The workshop aimed to connect recent advances from the emerging field of adaptive networks to important current questions in biological systems. Many biological systems can be described as networks, sets of discrete nodes connected by links. Examples of such systems range from biological populations, connected by ecological interactions, to proteins, connected by biochemical interactions. It is widely agreed that almost all such networks are dynamical in at least two ways. First, the specific pattern of nodes and links, i.e., the network topology, can change dynamically over time (dynamics OF the network). For instance a population of predators may learn to hunt a different species of prey in the ecological example. Second, internal properties of the network nodes can change dynamically while being subject to a coupling determined by the network topology (dynamics ON networks). For instance one can imagine that the population sizes of predator and prey populations change in response to predation and other ecological interactions. Networks that combine both types of dynamics are called adaptive networks.
The network hype in the physical literature has revealed fundamental insights both in the dynamics OF networks and in the dynamics ON networks. However, only very recently both strands of network research have been brought together in the investigation of adaptive networks. Since almost all real world networks are adaptive, the challenge to understand adaptive networks has almost at the same time emerged in many disciplines, including sociology, mathematics, economy, physics, computer science, engineering and biology. Adaptive networks are therefore currently attacked from many different directions with the tools that different disciplines have established. One recurrent theme that appears in these studies is the amazing ability of adaptive networks to self-organize to complex global dynamics and topologies based on simple local rules.
As almost all biological systems constitute adaptive networks and self-organization is the major hallmark characterizing biology, it is conceivable that the dynamics of adaptive networks could be central to the functioning and failure of many important biological networks. To advance this idea the workshop gathered a small group of researchers working on adaptive biological networks on different scales. Among the 20 participants from 7 countries were several renowned experts who have made key breakthroughs in adaptive network research as well as several enthusiastic students embarking in this direction. The workshop was highly interdisciplinary, involving apart from physicists, mathematicians and biologists, also chemists, social scientists, ecologists and traffic engineers.

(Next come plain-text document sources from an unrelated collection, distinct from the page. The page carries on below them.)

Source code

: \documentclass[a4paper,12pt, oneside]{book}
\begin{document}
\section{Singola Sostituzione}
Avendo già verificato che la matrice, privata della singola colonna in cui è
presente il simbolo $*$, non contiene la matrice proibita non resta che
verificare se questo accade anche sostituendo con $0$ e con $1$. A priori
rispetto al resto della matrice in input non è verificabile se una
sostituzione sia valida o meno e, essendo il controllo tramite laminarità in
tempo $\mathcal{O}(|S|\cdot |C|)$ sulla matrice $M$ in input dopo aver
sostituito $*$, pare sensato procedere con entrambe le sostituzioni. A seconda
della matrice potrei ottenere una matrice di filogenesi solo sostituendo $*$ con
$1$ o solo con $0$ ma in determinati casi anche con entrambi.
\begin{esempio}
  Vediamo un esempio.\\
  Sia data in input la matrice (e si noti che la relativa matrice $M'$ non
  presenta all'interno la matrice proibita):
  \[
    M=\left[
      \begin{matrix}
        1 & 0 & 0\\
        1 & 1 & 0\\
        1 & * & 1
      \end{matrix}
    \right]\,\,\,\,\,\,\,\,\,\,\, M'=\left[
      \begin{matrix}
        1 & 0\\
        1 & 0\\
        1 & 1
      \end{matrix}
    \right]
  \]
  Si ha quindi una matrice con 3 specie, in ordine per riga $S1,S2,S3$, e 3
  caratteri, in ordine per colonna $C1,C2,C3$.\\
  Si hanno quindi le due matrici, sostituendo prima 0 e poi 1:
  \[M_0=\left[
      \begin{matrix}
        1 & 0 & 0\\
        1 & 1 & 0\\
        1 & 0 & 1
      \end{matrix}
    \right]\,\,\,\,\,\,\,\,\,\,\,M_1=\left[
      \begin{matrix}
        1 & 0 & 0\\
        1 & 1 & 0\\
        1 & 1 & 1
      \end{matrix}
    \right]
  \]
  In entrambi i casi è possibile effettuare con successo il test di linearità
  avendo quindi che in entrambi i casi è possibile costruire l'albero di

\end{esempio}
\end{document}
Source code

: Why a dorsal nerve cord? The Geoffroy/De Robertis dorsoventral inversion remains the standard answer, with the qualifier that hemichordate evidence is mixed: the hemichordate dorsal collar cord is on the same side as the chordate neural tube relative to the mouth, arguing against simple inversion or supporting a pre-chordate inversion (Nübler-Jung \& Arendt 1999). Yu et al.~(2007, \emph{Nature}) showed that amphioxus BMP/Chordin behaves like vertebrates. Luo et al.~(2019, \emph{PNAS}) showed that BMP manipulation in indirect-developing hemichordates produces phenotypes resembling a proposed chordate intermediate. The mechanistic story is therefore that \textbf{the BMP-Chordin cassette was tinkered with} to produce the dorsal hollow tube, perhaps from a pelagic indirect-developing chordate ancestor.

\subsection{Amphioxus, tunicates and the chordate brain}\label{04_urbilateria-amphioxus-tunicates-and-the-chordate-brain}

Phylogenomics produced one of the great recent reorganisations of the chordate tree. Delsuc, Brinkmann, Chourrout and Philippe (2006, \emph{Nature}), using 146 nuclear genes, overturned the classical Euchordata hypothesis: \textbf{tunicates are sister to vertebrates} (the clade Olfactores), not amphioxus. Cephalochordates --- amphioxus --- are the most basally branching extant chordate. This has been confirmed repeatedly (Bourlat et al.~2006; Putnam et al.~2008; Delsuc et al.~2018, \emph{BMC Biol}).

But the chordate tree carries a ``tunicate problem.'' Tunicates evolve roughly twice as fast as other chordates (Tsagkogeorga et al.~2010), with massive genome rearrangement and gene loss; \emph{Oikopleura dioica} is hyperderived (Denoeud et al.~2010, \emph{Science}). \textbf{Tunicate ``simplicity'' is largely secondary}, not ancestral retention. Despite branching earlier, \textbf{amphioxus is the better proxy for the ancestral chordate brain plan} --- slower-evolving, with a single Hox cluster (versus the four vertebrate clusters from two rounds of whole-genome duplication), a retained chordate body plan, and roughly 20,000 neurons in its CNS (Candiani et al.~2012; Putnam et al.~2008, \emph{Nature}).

Despite the diverse audience, the interest in biological systems and adaptive networks shared by all participants provided the ground for close productive interaction. In addition there were several additional points of overlap that became evident during the workshop. For example one participant expressed his surprise to meet another scientist working on the epidemiology of fungal tree diseases, albeit from a very different angle.
The combination of highly diverse backgrounds and strong commonalities in the research interests gave the workshop an open, stimulating and enjoyable atmosphere. This atmosphere and the uniformly high quality of presentations turned the workshop into an experience that was both very entertaining and highly productive.
After returning home we have received an overwhelmingly positive response from many participants, praising the new interdisciplinary perspectives they have gained and the new possibilities of interdisciplinary collaborations that have been opened. We fully agree with these sentiments and would like to thank the ZiF for providing this unique opportunity.